--- Exercise brief ---
Filter these entries so that only lines with the word "context" remain.

--- Extracted entries ---
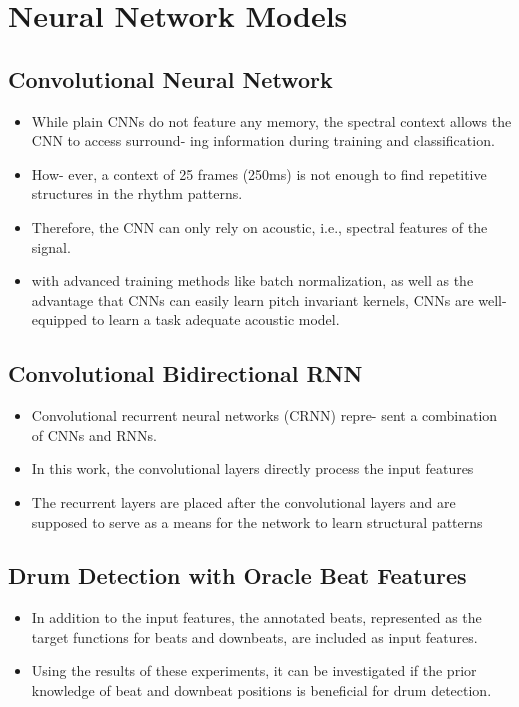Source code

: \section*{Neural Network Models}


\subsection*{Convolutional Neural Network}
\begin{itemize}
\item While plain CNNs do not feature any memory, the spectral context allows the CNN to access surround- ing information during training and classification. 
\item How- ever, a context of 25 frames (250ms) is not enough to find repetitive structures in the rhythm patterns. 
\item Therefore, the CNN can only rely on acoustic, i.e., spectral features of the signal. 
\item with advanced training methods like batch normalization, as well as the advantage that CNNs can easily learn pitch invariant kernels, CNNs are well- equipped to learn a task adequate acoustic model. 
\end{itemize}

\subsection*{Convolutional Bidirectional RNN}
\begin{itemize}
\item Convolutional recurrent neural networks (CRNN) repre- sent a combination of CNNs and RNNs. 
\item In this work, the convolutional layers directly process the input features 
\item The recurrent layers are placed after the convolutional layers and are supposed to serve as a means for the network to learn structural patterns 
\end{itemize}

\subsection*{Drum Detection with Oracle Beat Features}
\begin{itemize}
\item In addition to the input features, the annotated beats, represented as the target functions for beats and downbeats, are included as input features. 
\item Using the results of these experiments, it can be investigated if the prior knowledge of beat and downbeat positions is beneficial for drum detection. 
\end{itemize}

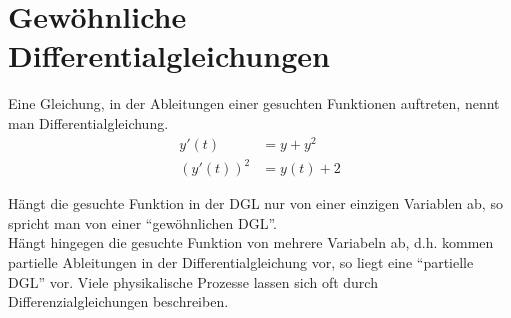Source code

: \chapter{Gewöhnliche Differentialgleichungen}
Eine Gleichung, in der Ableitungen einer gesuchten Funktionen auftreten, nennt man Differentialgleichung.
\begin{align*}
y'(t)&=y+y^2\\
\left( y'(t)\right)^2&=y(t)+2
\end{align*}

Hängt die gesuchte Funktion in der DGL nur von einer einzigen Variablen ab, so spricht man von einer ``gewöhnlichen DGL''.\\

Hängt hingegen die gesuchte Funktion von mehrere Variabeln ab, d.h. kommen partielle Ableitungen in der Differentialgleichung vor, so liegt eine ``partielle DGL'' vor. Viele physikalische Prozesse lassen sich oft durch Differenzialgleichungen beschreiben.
...
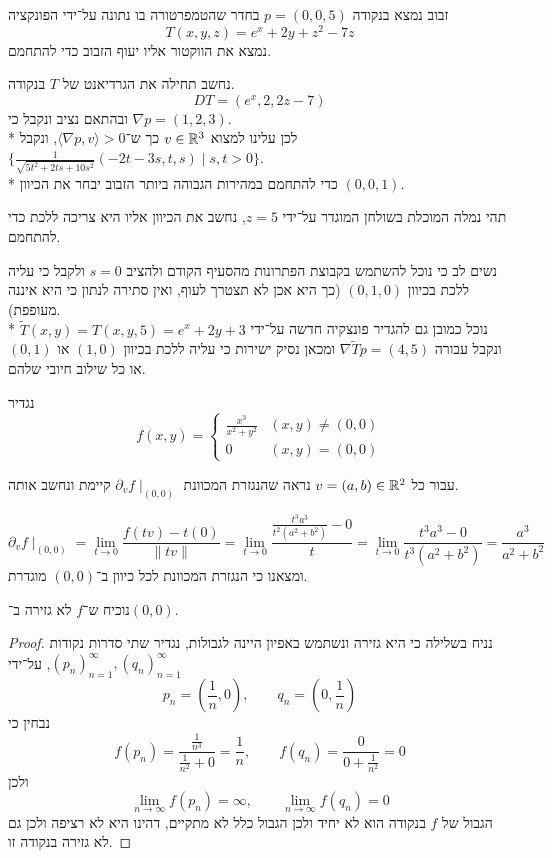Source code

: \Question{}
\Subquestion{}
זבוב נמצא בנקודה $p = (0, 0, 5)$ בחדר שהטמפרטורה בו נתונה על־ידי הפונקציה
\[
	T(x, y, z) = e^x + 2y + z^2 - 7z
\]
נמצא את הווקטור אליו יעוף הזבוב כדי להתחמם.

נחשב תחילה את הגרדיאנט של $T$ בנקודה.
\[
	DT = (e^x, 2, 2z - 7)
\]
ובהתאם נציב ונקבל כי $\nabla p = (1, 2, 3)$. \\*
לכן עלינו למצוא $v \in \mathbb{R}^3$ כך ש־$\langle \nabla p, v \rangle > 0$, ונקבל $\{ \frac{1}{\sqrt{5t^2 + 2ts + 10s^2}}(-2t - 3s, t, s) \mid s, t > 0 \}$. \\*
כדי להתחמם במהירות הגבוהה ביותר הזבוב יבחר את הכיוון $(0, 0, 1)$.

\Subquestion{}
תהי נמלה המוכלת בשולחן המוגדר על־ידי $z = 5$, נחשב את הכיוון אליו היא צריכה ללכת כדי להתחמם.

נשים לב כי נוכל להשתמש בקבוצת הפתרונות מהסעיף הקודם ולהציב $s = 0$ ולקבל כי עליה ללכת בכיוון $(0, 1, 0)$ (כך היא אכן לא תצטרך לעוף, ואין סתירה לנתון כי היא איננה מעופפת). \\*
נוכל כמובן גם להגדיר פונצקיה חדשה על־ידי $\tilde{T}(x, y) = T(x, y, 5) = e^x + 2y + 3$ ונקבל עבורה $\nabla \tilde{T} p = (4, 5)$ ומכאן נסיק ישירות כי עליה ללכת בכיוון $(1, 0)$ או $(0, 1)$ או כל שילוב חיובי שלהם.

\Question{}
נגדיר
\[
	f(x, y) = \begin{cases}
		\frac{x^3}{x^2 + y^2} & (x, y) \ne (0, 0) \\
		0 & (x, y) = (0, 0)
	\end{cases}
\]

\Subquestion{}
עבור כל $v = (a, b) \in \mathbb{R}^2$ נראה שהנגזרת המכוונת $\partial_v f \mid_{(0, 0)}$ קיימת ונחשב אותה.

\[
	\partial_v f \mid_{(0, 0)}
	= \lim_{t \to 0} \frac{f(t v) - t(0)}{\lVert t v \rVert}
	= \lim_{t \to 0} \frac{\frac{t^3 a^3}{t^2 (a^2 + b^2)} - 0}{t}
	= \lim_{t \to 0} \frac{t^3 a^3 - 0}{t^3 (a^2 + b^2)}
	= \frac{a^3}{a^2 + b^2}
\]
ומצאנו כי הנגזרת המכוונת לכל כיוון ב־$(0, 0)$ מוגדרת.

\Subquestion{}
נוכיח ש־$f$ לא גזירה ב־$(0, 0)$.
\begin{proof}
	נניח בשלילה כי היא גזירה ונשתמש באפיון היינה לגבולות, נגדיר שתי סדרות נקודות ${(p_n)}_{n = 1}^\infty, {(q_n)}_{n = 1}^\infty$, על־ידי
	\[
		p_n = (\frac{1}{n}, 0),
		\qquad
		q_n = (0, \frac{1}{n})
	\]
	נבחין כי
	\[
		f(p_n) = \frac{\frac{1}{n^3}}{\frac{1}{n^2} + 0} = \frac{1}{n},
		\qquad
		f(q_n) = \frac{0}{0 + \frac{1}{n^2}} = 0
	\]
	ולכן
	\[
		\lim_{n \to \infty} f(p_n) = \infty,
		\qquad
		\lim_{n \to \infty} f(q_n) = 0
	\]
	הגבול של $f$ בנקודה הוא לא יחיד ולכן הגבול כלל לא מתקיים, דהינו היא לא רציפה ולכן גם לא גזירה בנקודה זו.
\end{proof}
--
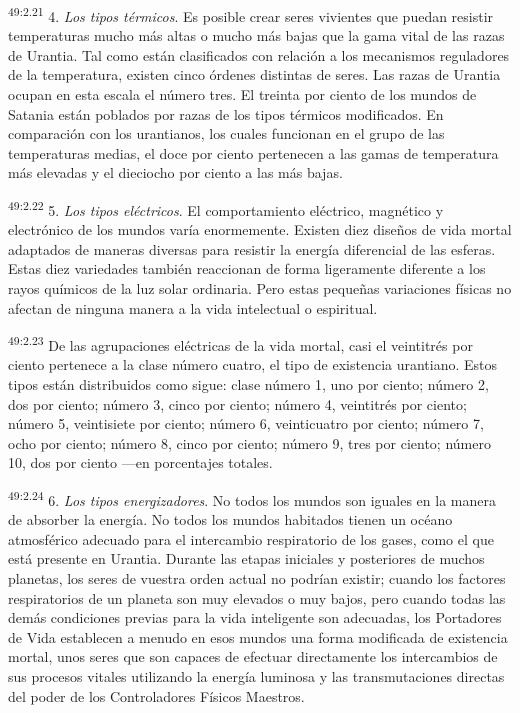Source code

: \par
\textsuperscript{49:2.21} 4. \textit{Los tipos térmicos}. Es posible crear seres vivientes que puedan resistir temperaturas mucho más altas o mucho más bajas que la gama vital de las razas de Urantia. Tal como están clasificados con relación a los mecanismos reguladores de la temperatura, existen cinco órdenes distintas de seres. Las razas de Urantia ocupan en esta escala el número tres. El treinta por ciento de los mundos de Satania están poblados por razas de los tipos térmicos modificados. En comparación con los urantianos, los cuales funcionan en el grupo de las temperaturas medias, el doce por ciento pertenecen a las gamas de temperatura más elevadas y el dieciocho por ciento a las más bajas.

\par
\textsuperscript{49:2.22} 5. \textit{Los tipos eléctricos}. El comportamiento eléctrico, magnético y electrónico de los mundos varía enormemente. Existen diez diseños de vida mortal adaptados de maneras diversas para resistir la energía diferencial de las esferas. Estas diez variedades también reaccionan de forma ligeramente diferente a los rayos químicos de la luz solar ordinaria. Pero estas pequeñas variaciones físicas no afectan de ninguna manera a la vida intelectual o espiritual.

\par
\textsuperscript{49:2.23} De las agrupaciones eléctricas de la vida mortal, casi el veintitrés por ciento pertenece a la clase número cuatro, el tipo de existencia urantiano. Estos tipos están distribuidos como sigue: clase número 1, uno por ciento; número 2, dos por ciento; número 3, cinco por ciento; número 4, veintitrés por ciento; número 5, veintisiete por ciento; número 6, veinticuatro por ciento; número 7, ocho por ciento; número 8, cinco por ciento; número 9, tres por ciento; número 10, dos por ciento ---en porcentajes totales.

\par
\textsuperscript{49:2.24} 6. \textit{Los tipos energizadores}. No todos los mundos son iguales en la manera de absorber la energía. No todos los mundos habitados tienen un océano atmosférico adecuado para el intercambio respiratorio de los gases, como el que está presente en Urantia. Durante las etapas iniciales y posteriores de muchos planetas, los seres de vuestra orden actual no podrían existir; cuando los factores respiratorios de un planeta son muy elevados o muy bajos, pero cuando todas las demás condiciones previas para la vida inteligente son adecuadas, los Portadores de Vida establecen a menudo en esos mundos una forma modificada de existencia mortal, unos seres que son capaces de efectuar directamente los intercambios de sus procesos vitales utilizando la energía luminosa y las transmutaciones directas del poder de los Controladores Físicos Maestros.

--- Finished task ---
\item While plain CNNs do not feature any memory, the spectral context allows the CNN to access surround- ing information during training and classification. 
\item How- ever, a context of 25 frames (250ms) is not enough to find repetitive structures in the rhythm patterns. 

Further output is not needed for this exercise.